A spirited press conference in Times Square today launched the People's Climate March, the largest climate action in world history.

"The voice of youth is crucial in the People's Climate March." Photo credit: greenelent

Scheduled for Sept. 21 in New York City, the People’s Climate March will coincide with September’s UN Climate Summit, where world leaders including President Barack Obama and Chinese President Xi Jinping will be in attendance in answer to UN Secretary-General Ban Ki-moon summons to consult on climate change.

Key organizations, representing hundreds of thousands of New Yorkers and millions nationwide, hosted the press conference today to explain the goals of the mobilization and to share expectations for the UN summit. Representatives from New York City Environmental Justice Alliance, Sierra Club, 350.org, UPROSE and a number of local unions were there, as well as faith leaders, speakers from superstorm Sandy-impacted communities and millennials.

"The voice of youth is crucial in the People's Climate March," said Elizabeth Yeampierre, executive director of UPROSE. "They are the first and last generation that can make a difference in this global crisis. We have to work inter-generationally to build momentum for frontline communities and provide our people with the resources to address this complex issue." 

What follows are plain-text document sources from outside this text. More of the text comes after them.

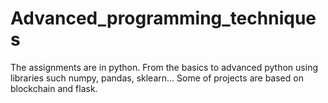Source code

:# Advanced_programming_techniques

The assignments are in python. From the basics to advanced python using libraries such numpy, pandas, sklearn...
Some of projects are based on blockchain and flask.

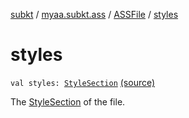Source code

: [subkt](../../index.md) / [myaa.subkt.ass](../index.md) / [ASSFile](index.md) / [styles](./styles.md)

# styles

`val styles: `[`StyleSection`](../-style-section/index.md) [(source)](https://github.com/Myaamori/SubKt/blob/0.1.12/src/main/kotlin/myaa/subkt/ass/parser.kt#L122)

The [StyleSection](../-style-section/index.md) of the file.

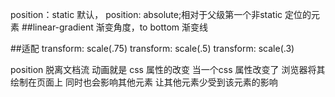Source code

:  position：static 默认，
 position: absolute;相对于父级第一个非static 定位的元素
 ##linear-gradient
 渐变角度，to bottom
 渐变线

 ##适配
 transform: scale(.75)
 transform: scale(.5)
 transform: scale(.3)


 position 脱离文档流
 动画就是 css 属性的改变
 当一个css 属性改变了  浏览器将其绘制在页面上  同时也会影响其他元素
 让其他元素少受到该元素的影响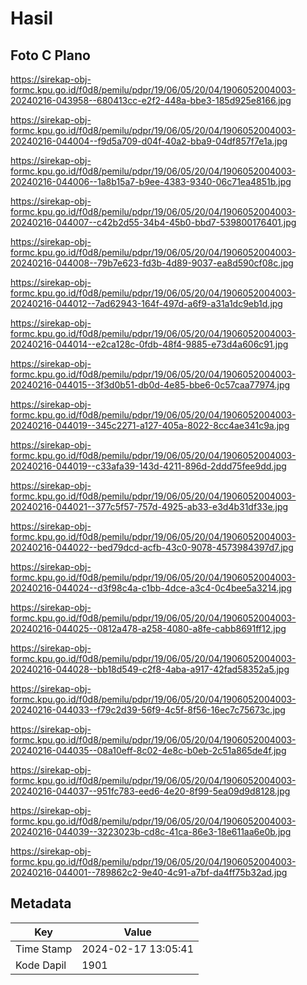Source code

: # Hasil

## Foto C Plano

https://sirekap-obj-formc.kpu.go.id/f0d8/pemilu/pdpr/19/06/05/20/04/1906052004003-20240216-043958--680413cc-e2f2-448a-bbe3-185d925e8166.jpg

https://sirekap-obj-formc.kpu.go.id/f0d8/pemilu/pdpr/19/06/05/20/04/1906052004003-20240216-044004--f9d5a709-d04f-40a2-bba9-04df857f7e1a.jpg

https://sirekap-obj-formc.kpu.go.id/f0d8/pemilu/pdpr/19/06/05/20/04/1906052004003-20240216-044006--1a8b15a7-b9ee-4383-9340-06c71ea4851b.jpg

https://sirekap-obj-formc.kpu.go.id/f0d8/pemilu/pdpr/19/06/05/20/04/1906052004003-20240216-044007--c42b2d55-34b4-45b0-bbd7-539800176401.jpg

https://sirekap-obj-formc.kpu.go.id/f0d8/pemilu/pdpr/19/06/05/20/04/1906052004003-20240216-044008--79b7e623-fd3b-4d89-9037-ea8d590cf08c.jpg

https://sirekap-obj-formc.kpu.go.id/f0d8/pemilu/pdpr/19/06/05/20/04/1906052004003-20240216-044012--7ad62943-164f-497d-a6f9-a31a1dc9eb1d.jpg

https://sirekap-obj-formc.kpu.go.id/f0d8/pemilu/pdpr/19/06/05/20/04/1906052004003-20240216-044014--e2ca128c-0fdb-48f4-9885-e73d4a606c91.jpg

https://sirekap-obj-formc.kpu.go.id/f0d8/pemilu/pdpr/19/06/05/20/04/1906052004003-20240216-044015--3f3d0b51-db0d-4e85-bbe6-0c57caa77974.jpg

https://sirekap-obj-formc.kpu.go.id/f0d8/pemilu/pdpr/19/06/05/20/04/1906052004003-20240216-044019--345c2271-a127-405a-8022-8cc4ae341c9a.jpg

https://sirekap-obj-formc.kpu.go.id/f0d8/pemilu/pdpr/19/06/05/20/04/1906052004003-20240216-044019--c33afa39-143d-4211-896d-2ddd75fee9dd.jpg

https://sirekap-obj-formc.kpu.go.id/f0d8/pemilu/pdpr/19/06/05/20/04/1906052004003-20240216-044021--377c5f57-757d-4925-ab33-e3d4b31df33e.jpg

https://sirekap-obj-formc.kpu.go.id/f0d8/pemilu/pdpr/19/06/05/20/04/1906052004003-20240216-044022--bed79dcd-acfb-43c0-9078-4573984397d7.jpg

https://sirekap-obj-formc.kpu.go.id/f0d8/pemilu/pdpr/19/06/05/20/04/1906052004003-20240216-044024--d3f98c4a-c1bb-4dce-a3c4-0c4bee5a3214.jpg

https://sirekap-obj-formc.kpu.go.id/f0d8/pemilu/pdpr/19/06/05/20/04/1906052004003-20240216-044025--0812a478-a258-4080-a8fe-cabb8691ff12.jpg

https://sirekap-obj-formc.kpu.go.id/f0d8/pemilu/pdpr/19/06/05/20/04/1906052004003-20240216-044028--bb18d549-c2f8-4aba-a917-42fad58352a5.jpg

https://sirekap-obj-formc.kpu.go.id/f0d8/pemilu/pdpr/19/06/05/20/04/1906052004003-20240216-044033--f79c2d39-56f9-4c5f-8f56-16ec7c75673c.jpg

https://sirekap-obj-formc.kpu.go.id/f0d8/pemilu/pdpr/19/06/05/20/04/1906052004003-20240216-044035--08a10eff-8c02-4e8c-b0eb-2c51a865de4f.jpg

https://sirekap-obj-formc.kpu.go.id/f0d8/pemilu/pdpr/19/06/05/20/04/1906052004003-20240216-044037--951fc783-eed6-4e20-8f99-5ea09d9d8128.jpg

https://sirekap-obj-formc.kpu.go.id/f0d8/pemilu/pdpr/19/06/05/20/04/1906052004003-20240216-044039--3223023b-cd8c-41ca-86e3-18e611aa6e0b.jpg

https://sirekap-obj-formc.kpu.go.id/f0d8/pemilu/pdpr/19/06/05/20/04/1906052004003-20240216-044001--789862c2-9e40-4c91-a7bf-da4ff75b32ad.jpg


## Metadata

| Key        | Value               |
| ---------- | ------------------- |
| Time Stamp | 2024-02-17 13:05:41 |
| Kode Dapil | 1901                |



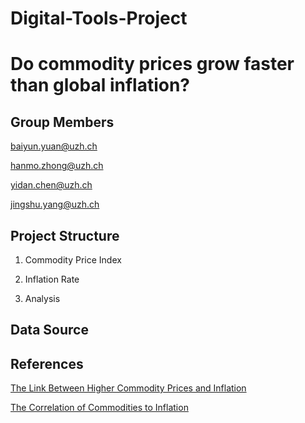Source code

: # Digital-Tools-Project
# Do commodity prices grow faster than global inflation? 
## Group Members
baiyun.yuan@uzh.ch

hanmo.zhong@uzh.ch

yidan.chen@uzh.ch

jingshu.yang@uzh.ch

## Project Structure
1. Commodity Price Index

2. Inflation Rate

3. Analysis

## Data Source

## References
[The Link Between Higher Commodity Prices and Inflation](https://research.stlouisfed.org/publications/economic-synopses/2021/09/08/the-link-between-higher-commodity-prices-and-inflation)

[The Correlation of Commodities to Inflation](https://www.investopedia.com/articles/investing/020816/importance-commodity-pricing-understanding-inflation.asp)

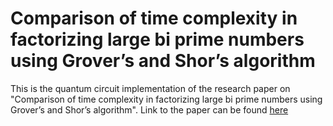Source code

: # Comparison of time complexity in factorizing large bi prime numbers using Grover’s and Shor’s algorithm

This is the quantum circuit implementation of the research paper on "Comparison of time complexity in factorizing large bi prime numbers using Grover’s and Shor’s algorithm". Link to the paper can be found [here](https://www.researchgate.net/publication/343484871_Comparison_of_time_complexity_in_factorizing_large_bi_prime_numbers_using_Grover%27s_and_Shor%27s_algorithm)


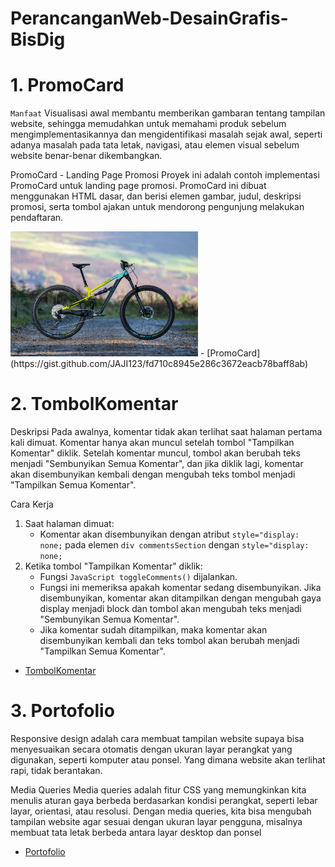 # PerancanganWeb-DesainGrafis-BisDig

# 1. PromoCard
`Manfaat` Visualisasi awal membantu memberikan gambaran tentang tampilan website, sehingga memudahkan untuk memahami produk sebelum mengimplementasikannya dan mengidentifikasi masalah sejak awal, seperti adanya masalah pada tata letak, navigasi, atau elemen visual sebelum website benar-benar dikembangkan.

PromoCard - Landing Page Promosi
Proyek ini adalah contoh implementasi PromoCard untuk landing page promosi. PromoCard ini dibuat menggunakan HTML dasar, dan berisi elemen gambar, judul, deskripsi promosi, serta tombol ajakan untuk mendorong pengunjung melakukan pendaftaran.

<img loading="lazy" width="300px" src="./PromoCard.jpg" alt="Dashboard" />
- [PromoCard](https://gist.github.com/JAJI123/fd710c8945e286c3672eacb78baff8ab)


# 2. TombolKomentar
Deskripsi
Pada awalnya, komentar tidak akan terlihat saat halaman pertama kali dimuat. Komentar hanya akan muncul setelah tombol "Tampilkan Komentar" diklik. Setelah komentar muncul, tombol akan berubah teks menjadi "Sembunyikan Semua Komentar", dan jika diklik lagi, komentar akan disembunyikan kembali dengan mengubah teks tombol menjadi "Tampilkan Semua Komentar".

Cara Kerja
1. Saat halaman dimuat:
   - Komentar akan disembunyikan dengan atribut `style="display: none;` pada elemen `div commentsSection` dengan `style="display: none;`
2. Ketika tombol "Tampilkan Komentar" diklik:
   - Fungsi `JavaScript toggleComments()` dijalankan.
   - Fungsi ini memeriksa apakah komentar sedang disembunyikan. Jika disembunyikan, komentar akan ditampilkan dengan mengubah gaya display menjadi block dan tombol akan mengubah teks menjadi "Sembunyikan Semua Komentar".
   - Jika komentar sudah ditampilkan, maka komentar akan disembunyikan kembali dan teks tombol akan berubah menjadi "Tampilkan Semua Komentar".
- [TombolKomentar](https://gist.github.com/JAJI123/54717130a4eca9cc86d55b2209ccb2ab)

# 3. Portofolio
Responsive design adalah cara membuat tampilan website supaya bisa menyesuaikan secara otomatis dengan ukuran layar perangkat yang digunakan, seperti komputer atau ponsel. Yang dimana website akan terlihat rapi, tidak berantakan.

Media Queries
Media queries adalah fitur CSS yang memungkinkan kita menulis aturan gaya berbeda berdasarkan kondisi perangkat, seperti lebar layar, orientasi, atau resolusi. Dengan media queries, kita bisa mengubah tampilan website agar sesuai dengan ukuran layar pengguna, misalnya membuat tata letak berbeda antara layar desktop dan ponsel

- [Portofolio](https://gist.github.com/JAJI123/8f27ee716390e538e3d576795311fb05)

"With our future on the line and the whole world watching, we’ll take a stand to bend the course of history." Photo credit: Clara Vondrich

The People's Climate March will highlight the climate crisis and the need to act now with bold solutions. More than 500 organizations—from community and labor groups to international NGOs and faith organizations—around the world have joined to organize or endorse the event. They describe the motivation for the march as follows:

With our future on the line and the whole world watching, we’ll take a stand to bend the course of history. We’ll take to the streets to demand the world we know is within our reach: a world with an economy that works for people and the planet; a world safe from the ravages of climate change; a world with good jobs, clean air and water, and healthy communities.

"To the untrained eye, this looks like an alliance of unusual bedfellows—labor joining hands with faith joining hands with national environmental groups," said Eddie Bautista, executive director of New York City Environmental Justice Alliance. "But the idea that there is choice between environment and economy is a dated paradigm. The climate change march is not about slicing and dicing a political agenda—it's a big tent. We invite all with an interest in the future.”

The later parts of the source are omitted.